-- Exercise brief --
Could you filter the data below down to the lines that hold the word "apiSecretKey"?

Stored entries

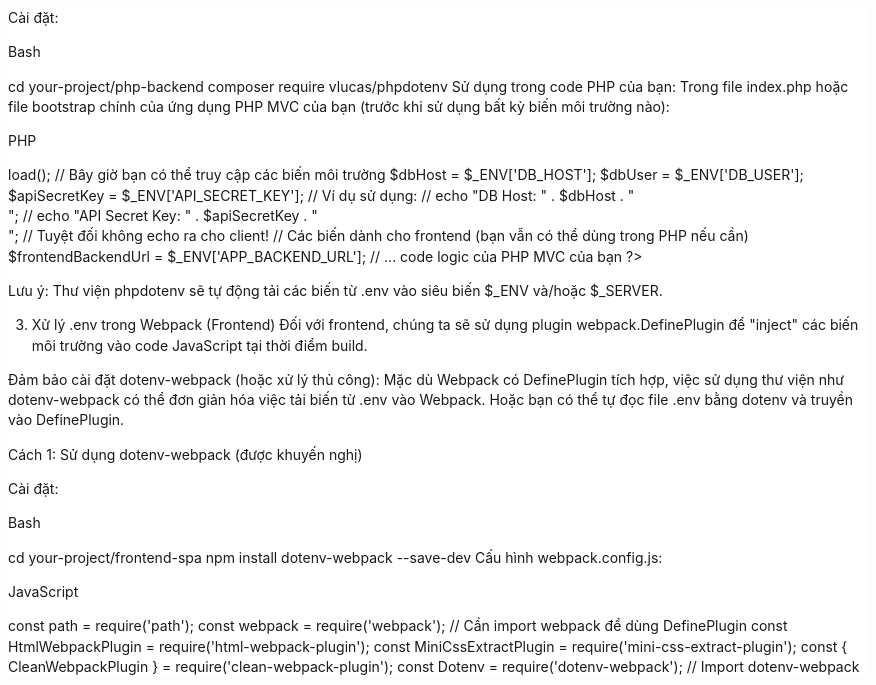 Cài đặt:

Bash

cd your-project/php-backend
composer require vlucas/phpdotenv
Sử dụng trong code PHP của bạn:
Trong file index.php hoặc file bootstrap chính của ứng dụng PHP MVC của bạn (trước khi sử dụng bất kỳ biến môi trường nào):

PHP

<?php
require_once __DIR__ . '/vendor/autoload.php';

// Đường dẫn đến thư mục chứa file .env
// Vì .env nằm ở thư mục gốc của dự án, bạn cần đi lùi 1 cấp từ php-backend
$dotenv = Dotenv\Dotenv::createImmutable(__DIR__ . '/../'); 
$dotenv->load();

// Bây giờ bạn có thể truy cập các biến môi trường
$dbHost = $_ENV['DB_HOST'];
$dbUser = $_ENV['DB_USER'];
$apiSecretKey = $_ENV['API_SECRET_KEY'];

// Ví dụ sử dụng:
// echo "DB Host: " . $dbHost . "<br>";
// echo "API Secret Key: " . $apiSecretKey . "<br>"; // Tuyệt đối không echo ra cho client!

// Các biến dành cho frontend (bạn vẫn có thể dùng trong PHP nếu cần)
$frontendBackendUrl = $_ENV['APP_BACKEND_URL'];

// ... code logic của PHP MVC của bạn
?>
Lưu ý: Thư viện phpdotenv sẽ tự động tải các biến từ .env vào siêu biến $_ENV và/hoặc $_SERVER.

3. Xử lý .env trong Webpack (Frontend)
Đối với frontend, chúng ta sẽ sử dụng plugin webpack.DefinePlugin để "inject" các biến môi trường vào code JavaScript tại thời điểm build.

Đảm bảo cài đặt dotenv-webpack (hoặc xử lý thủ công):
Mặc dù Webpack có DefinePlugin tích hợp, việc sử dụng thư viện như dotenv-webpack có thể đơn giản hóa việc tải biến từ .env vào Webpack. Hoặc bạn có thể tự đọc file .env bằng dotenv và truyền vào DefinePlugin.

Cách 1: Sử dụng dotenv-webpack (được khuyến nghị)

Cài đặt:

Bash

cd your-project/frontend-spa
npm install dotenv-webpack --save-dev
Cấu hình webpack.config.js:

JavaScript

const path = require('path');
const webpack = require('webpack'); // Cần import webpack để dùng DefinePlugin
const HtmlWebpackPlugin = require('html-webpack-plugin');
const MiniCssExtractPlugin = require('mini-css-extract-plugin');
const { CleanWebpackPlugin } = require('clean-webpack-plugin');
const Dotenv = require('dotenv-webpack'); // Import dotenv-webpack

-- Answer to the problem --
$apiSecretKey = $_ENV['API_SECRET_KEY'];
// echo "API Secret Key: " . $apiSecretKey . "<br>"; // Tuyệt đối không echo ra cho client!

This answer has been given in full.